> Problem to work on
Only the lines from the top of the data through the line with "complete unauthorized access." should be repeated, each exactly as written.

[Start of Attachment]

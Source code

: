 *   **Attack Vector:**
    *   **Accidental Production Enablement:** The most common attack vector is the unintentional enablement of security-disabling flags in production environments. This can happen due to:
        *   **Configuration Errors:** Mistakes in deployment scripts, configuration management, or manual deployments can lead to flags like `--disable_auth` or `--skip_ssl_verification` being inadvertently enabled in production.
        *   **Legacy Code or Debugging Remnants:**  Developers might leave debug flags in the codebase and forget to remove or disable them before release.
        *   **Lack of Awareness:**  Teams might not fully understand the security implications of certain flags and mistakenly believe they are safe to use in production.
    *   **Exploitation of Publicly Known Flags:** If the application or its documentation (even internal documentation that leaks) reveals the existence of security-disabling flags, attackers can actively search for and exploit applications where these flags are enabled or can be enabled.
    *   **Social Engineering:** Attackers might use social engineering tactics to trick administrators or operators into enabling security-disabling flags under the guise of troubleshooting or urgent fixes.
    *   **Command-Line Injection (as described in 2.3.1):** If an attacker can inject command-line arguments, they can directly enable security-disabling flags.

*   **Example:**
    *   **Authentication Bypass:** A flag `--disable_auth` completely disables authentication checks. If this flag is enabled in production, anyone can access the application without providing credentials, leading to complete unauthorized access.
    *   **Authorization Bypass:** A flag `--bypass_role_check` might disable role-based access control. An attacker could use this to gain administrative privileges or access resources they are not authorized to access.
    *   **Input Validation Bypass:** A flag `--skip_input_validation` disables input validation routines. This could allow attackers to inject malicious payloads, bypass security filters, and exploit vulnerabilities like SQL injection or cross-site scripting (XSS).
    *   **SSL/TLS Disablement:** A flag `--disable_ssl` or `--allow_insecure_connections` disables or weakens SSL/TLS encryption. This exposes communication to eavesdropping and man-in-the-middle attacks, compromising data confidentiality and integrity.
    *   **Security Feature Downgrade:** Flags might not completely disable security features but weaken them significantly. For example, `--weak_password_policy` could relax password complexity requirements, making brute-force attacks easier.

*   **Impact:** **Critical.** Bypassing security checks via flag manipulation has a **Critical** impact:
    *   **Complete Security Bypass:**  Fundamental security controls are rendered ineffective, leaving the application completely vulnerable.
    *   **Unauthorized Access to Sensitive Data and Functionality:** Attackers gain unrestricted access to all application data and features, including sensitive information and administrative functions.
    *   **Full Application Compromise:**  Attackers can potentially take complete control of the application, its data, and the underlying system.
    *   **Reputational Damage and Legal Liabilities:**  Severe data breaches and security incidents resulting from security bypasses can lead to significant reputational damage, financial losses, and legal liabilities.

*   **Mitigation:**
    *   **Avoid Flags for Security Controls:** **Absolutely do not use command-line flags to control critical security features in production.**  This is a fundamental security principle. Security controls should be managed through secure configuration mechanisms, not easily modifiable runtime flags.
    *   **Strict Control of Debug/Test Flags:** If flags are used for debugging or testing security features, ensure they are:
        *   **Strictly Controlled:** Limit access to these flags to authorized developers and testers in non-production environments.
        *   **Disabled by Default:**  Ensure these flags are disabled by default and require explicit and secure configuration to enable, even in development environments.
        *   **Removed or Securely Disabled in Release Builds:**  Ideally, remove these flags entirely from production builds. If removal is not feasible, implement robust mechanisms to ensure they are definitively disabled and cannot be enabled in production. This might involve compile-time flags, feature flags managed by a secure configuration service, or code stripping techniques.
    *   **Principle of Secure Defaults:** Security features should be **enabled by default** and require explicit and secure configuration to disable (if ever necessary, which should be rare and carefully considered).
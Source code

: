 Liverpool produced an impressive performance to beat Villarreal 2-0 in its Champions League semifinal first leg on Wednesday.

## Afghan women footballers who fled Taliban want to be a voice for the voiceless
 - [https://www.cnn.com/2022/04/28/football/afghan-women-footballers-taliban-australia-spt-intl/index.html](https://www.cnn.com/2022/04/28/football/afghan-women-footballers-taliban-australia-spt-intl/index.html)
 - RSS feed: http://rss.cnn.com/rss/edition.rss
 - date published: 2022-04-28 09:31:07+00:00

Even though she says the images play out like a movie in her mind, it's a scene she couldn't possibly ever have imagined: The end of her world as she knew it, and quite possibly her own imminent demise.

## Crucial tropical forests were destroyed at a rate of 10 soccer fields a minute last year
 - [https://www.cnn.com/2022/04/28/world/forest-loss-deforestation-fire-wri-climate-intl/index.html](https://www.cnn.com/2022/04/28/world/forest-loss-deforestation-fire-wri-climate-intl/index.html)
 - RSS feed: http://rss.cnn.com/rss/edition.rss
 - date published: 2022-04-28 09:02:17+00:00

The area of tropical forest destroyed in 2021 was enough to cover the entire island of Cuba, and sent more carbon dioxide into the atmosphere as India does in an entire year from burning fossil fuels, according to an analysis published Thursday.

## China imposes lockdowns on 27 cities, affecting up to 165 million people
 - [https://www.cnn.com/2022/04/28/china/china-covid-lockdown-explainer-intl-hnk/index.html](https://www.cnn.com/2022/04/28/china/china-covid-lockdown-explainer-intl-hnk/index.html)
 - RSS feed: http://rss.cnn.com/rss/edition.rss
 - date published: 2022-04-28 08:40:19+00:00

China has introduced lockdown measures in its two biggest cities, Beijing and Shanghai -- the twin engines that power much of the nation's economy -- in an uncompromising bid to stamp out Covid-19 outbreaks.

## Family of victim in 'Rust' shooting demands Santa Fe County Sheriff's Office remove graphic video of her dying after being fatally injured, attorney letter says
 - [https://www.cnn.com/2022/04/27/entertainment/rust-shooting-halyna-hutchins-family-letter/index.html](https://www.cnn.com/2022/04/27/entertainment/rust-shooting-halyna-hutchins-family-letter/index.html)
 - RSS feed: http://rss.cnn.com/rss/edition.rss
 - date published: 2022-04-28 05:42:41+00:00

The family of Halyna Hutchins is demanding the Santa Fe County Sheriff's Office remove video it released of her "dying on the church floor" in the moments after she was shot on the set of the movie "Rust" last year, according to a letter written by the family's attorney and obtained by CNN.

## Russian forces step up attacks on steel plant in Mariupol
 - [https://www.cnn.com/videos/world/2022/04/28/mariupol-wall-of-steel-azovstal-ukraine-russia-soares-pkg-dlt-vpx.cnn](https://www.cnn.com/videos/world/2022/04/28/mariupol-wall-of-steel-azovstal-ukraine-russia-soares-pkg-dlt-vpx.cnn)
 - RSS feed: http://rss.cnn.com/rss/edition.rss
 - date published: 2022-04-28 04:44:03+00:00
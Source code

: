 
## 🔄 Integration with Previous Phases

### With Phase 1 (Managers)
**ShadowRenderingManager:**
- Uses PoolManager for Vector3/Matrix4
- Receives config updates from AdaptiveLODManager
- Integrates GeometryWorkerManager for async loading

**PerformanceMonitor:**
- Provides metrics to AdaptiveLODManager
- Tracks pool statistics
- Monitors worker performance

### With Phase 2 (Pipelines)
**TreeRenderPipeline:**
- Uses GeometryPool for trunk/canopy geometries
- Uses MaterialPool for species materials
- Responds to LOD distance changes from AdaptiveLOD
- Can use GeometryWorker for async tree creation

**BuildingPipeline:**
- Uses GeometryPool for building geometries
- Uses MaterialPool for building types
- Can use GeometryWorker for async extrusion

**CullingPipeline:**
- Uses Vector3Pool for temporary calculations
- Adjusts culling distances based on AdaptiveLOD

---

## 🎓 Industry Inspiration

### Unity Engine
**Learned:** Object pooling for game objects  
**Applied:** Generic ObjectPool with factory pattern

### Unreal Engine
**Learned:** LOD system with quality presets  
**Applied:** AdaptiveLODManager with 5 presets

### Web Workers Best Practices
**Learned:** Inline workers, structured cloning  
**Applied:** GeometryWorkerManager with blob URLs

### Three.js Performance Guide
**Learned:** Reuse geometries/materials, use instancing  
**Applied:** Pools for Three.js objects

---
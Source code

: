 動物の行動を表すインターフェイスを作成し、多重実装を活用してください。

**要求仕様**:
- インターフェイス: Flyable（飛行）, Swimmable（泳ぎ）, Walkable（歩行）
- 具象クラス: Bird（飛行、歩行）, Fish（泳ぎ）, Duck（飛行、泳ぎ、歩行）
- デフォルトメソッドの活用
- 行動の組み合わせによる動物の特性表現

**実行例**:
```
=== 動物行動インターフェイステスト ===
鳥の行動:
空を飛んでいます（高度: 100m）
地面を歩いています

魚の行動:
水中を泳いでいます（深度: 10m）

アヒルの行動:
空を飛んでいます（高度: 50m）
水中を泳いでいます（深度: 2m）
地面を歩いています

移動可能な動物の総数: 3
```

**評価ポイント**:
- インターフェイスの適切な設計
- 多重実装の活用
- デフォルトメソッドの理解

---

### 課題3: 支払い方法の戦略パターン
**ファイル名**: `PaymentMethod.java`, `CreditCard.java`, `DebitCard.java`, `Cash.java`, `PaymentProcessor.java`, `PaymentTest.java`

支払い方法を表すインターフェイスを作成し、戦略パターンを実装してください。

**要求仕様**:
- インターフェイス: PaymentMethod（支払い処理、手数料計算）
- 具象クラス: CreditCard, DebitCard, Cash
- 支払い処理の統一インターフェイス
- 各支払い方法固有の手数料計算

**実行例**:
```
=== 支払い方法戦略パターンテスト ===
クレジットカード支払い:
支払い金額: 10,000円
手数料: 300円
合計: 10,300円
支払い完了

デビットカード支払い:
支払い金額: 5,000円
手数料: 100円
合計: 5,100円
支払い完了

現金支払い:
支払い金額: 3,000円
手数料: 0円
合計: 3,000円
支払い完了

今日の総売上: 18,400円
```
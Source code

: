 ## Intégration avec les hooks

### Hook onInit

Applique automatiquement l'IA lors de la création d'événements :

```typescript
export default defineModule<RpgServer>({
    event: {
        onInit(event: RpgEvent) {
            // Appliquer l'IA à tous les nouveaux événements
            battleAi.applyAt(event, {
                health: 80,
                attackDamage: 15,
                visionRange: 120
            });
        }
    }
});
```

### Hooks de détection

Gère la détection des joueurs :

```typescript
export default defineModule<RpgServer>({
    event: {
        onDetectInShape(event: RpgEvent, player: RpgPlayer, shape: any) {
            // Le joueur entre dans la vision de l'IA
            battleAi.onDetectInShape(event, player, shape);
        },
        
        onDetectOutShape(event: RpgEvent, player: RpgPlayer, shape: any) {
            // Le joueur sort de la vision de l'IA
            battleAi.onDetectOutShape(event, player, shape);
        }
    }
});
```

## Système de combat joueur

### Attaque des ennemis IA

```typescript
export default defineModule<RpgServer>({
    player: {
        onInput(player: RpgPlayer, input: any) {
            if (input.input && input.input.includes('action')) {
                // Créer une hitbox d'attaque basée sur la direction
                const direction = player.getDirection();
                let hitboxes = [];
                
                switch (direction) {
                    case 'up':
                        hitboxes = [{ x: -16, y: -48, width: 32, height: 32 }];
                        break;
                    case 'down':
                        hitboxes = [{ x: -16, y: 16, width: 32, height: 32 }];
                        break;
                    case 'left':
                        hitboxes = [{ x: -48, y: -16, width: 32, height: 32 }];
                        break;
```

[End of Attachment]

> Result
Source code

: *   **Attack Vector:**
    *   **Accidental Production Enablement:** The most common attack vector is the unintentional enablement of security-disabling flags in production environments. This can happen due to:
        *   **Configuration Errors:** Mistakes in deployment scripts, configuration management, or manual deployments can lead to flags like `--disable_auth` or `--skip_ssl_verification` being inadvertently enabled in production.
        *   **Legacy Code or Debugging Remnants:**  Developers might leave debug flags in the codebase and forget to remove or disable them before release.
        *   **Lack of Awareness:**  Teams might not fully understand the security implications of certain flags and mistakenly believe they are safe to use in production.
    *   **Exploitation of Publicly Known Flags:** If the application or its documentation (even internal documentation that leaks) reveals the existence of security-disabling flags, attackers can actively search for and exploit applications where these flags are enabled or can be enabled.
    *   **Social Engineering:** Attackers might use social engineering tactics to trick administrators or operators into enabling security-disabling flags under the guise of troubleshooting or urgent fixes.
    *   **Command-Line Injection (as described in 2.3.1):** If an attacker can inject command-line arguments, they can directly enable security-disabling flags.

*   **Example:**
    *   **Authentication Bypass:** A flag `--disable_auth` completely disables authentication checks. If this flag is enabled in production, anyone can access the application without providing credentials, leading to complete unauthorized access.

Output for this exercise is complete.